Smithfield was most interested in Farmland’s Refrigerated Foods Group, which includes beef and pork slaughter facilities, as well as packaged meat processing. It does not, however, include Farmland National Beef Packing. Smithfield also was willing to purchase “the entire company”, as it stated in a letter which the packer made public, further pressuring Farmland’s weak state of financial affairs.

Farmland’s Refrigerated Foods division has been a jewel in the cooperative’s otherwise ailing financial structure. In fiscal 2001, the meat business provided about $18 million in net income on $4.8billion in net sales.

Earnings in the first half of fiscal 2002 are more than double for the same period last year, according to a Farmland statement. “We are processing and selling more branded meat products than ever before as Farmland Foods continues to make gains in both market share and earnings,” says Bob Terry, Farmland’s chief executive officer.

“Ultimately we were unable to come to any agreement today with Smithfield,” Terry said in announcing the bankruptcy filing. He pointed out that the cooperative’s current situation with banks, vendors and creditors was too complicated to negotiate a quick deal with Smithfield.

Terry added that it was “premature” to talk about future actions. “We pursued Smithfield’s offer with interest,” he said. “While no current negotiations are underway, today’s action does not prevent any future discussions with Smithfield.”

Responding to Farmland’s bankruptcy filing, Smithfield released the following statement. “It is very disappointing to us and, we expect, to many of the 600,000 individual farmers who own Farmland, that the co-op’s management chose the uncertainty of bankruptcy rather than explore the farm more secure and valuable alternative that we proposed, which would have averted bankruptcy.”

While Smithfield would welcome the additional pork slaughter and processing capacity, the company has been trying hard to become a major beef player, beginning with its failed attempt to purchase IBP.

The sale of Farmland’s meat business would be complicated because its beef-processing division is part of a 50/50 partnership with U.S. Premium Beef, a member-owned cooperative. Members raise much of the cattle processed through this system and jointly own processing plants in Dodge City and Liberal, Kan., with Farmland. U.S. Premium Beef has an option to buy any or all of Farmland’s interest in the beef operations, says Steve Hunt, chief executive officer of U.S. Premium Beef.

USDA released a statement indicating that it will be working with Farmland to ensure that pork packing operations continue in an orderly manner, and to protect producers’ interests during the reorganization. Auditors will be on site at all three plants and at the Kansas City headquarters.
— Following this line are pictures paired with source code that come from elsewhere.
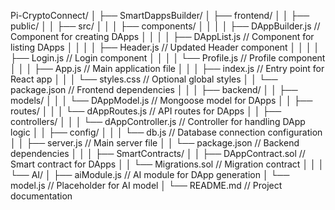 Pi-CryptoConnect/
│
├── SmartDappsBuilder/
│   ├── frontend/
│   │   ├── public/
│   │   ├── src/
│   │   │   ├── components/
│   │   │   │   ├── DAppBuilder.js        // Component for creating DApps
│   │   │   │   ├── DAppList.js           // Component for listing DApps
│   │   │   │   ├── Header.js              // Updated Header component
│   │   │   │   ├── Login.js               // Login component
│   │   │   │   └── Profile.js             // Profile component
│   │   │   ├── App.js                     // Main application file
│   │   │   ├── index.js                   // Entry point for React app
│   │   │   └── styles.css                 // Optional global styles
│   │   └── package.json                    // Frontend dependencies
│   │
│   ├── backend/
│   │   ├── models/
│   │   │   └── DAppModel.js               // Mongoose model for DApps
│   │   ├── routes/
│   │   │   └── dAppRoutes.js              // API routes for DApps
│   │   ├── controllers/
│   │   │   └── dAppController.js          // Controller for handling DApp logic
│   │   ├── config/
│   │   │   └── db.js                      // Database connection configuration
│   │   ├── server.js                      // Main server file
│   │   └── package.json                   // Backend dependencies
│   │
│   ├── SmartContracts/
│   │   ├── DAppContract.sol               // Smart contract for DApps
│   │   └── Migrations.sol                 // Migration contract
│   │
│   └── AI/
│       ├── aiModule.js                    // AI module for DApp generation
│       └── model.js                       // Placeholder for AI model
│
└── README.md                               // Project documentation
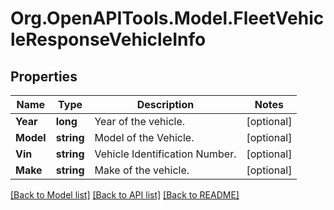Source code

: # Org.OpenAPITools.Model.FleetVehicleResponseVehicleInfo
## Properties

Name | Type | Description | Notes
------------ | ------------- | ------------- | -------------
**Year** | **long** | Year of the vehicle. | [optional] 
**Model** | **string** | Model of the Vehicle. | [optional] 
**Vin** | **string** | Vehicle Identification Number. | [optional] 
**Make** | **string** | Make of the vehicle. | [optional] 

[[Back to Model list]](../README.md#documentation-for-models) [[Back to API list]](../README.md#documentation-for-api-endpoints) [[Back to README]](../README.md)

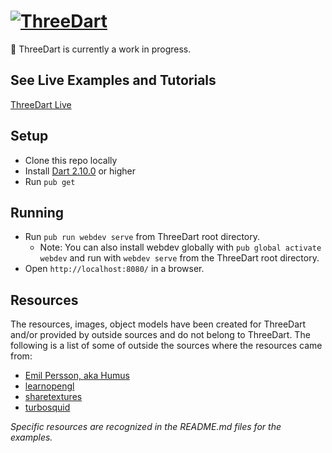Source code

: # [![ThreeDart](resources/ThreeDart.png)](https://github.com/Grant-Nelson/ThreeDart)

:seedling: ThreeDart is currently a work in progress.

## See Live Examples and Tutorials

[ThreeDart Live](http://grant-nelson.github.io/ThreeDart/build/)

## Setup

- Clone this repo locally
- Install [Dart 2.10.0](https://webdev.dartlang.org/) or higher
- Run `pub get`

## Running

- Run `pub run webdev serve` from ThreeDart root directory.
  - Note: You can also install webdev globally with `pub global activate webdev`
    and run with `webdev serve` from the ThreeDart root directory.
- Open `http://localhost:8080/` in a browser.

## Resources

The resources, images, object models have been created for ThreeDart and/or
provided by outside sources and do not belong to ThreeDart.
The following is a list of some of outside the sources where the resources
came from:

- [Emil Persson, aka Humus](http://www.humus.name)
- [learnopengl](https://learnopengl.com)
- [sharetextures](www.sharetextures.com)
- [turbosquid](https://www.turbosquid.com)

*Specific resources are recognized in the README.md files for the examples.*
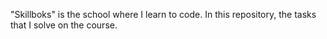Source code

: "Skillboks" is the school where I learn to code. In this repository, the tasks that I solve on the course.
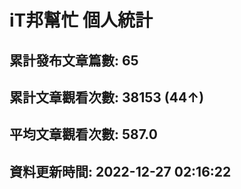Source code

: # iT邦幫忙 個人統計
## 累計發布文章篇數: 65
## 累計文章觀看次數: 38153 (44↑)
## 平均文章觀看次數: 587.0
## 資料更新時間: 2022-12-27 02:16:22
One Monday, June 3, all three pork-slaughter plants reported full lots and no cancellations as producers continued to deliver hogs as scheduled. “Since our announcement Friday (May 31), we have personally spoken with all our hog suppliers. Each and every one has agreed to deliver hogs today and on a continuing basis, ensuring that our Farmland Foods operations will continue uninterrupted,” says Jerry Leeper, Farmland vice president of livestock production.

“Consumers will continue to find Farmland Foods’ meat products in supermarket stores,” says Terry.

Farmland’s board of directors will evaluate all costs and operations to determine the business’ future direction, concludes Terry.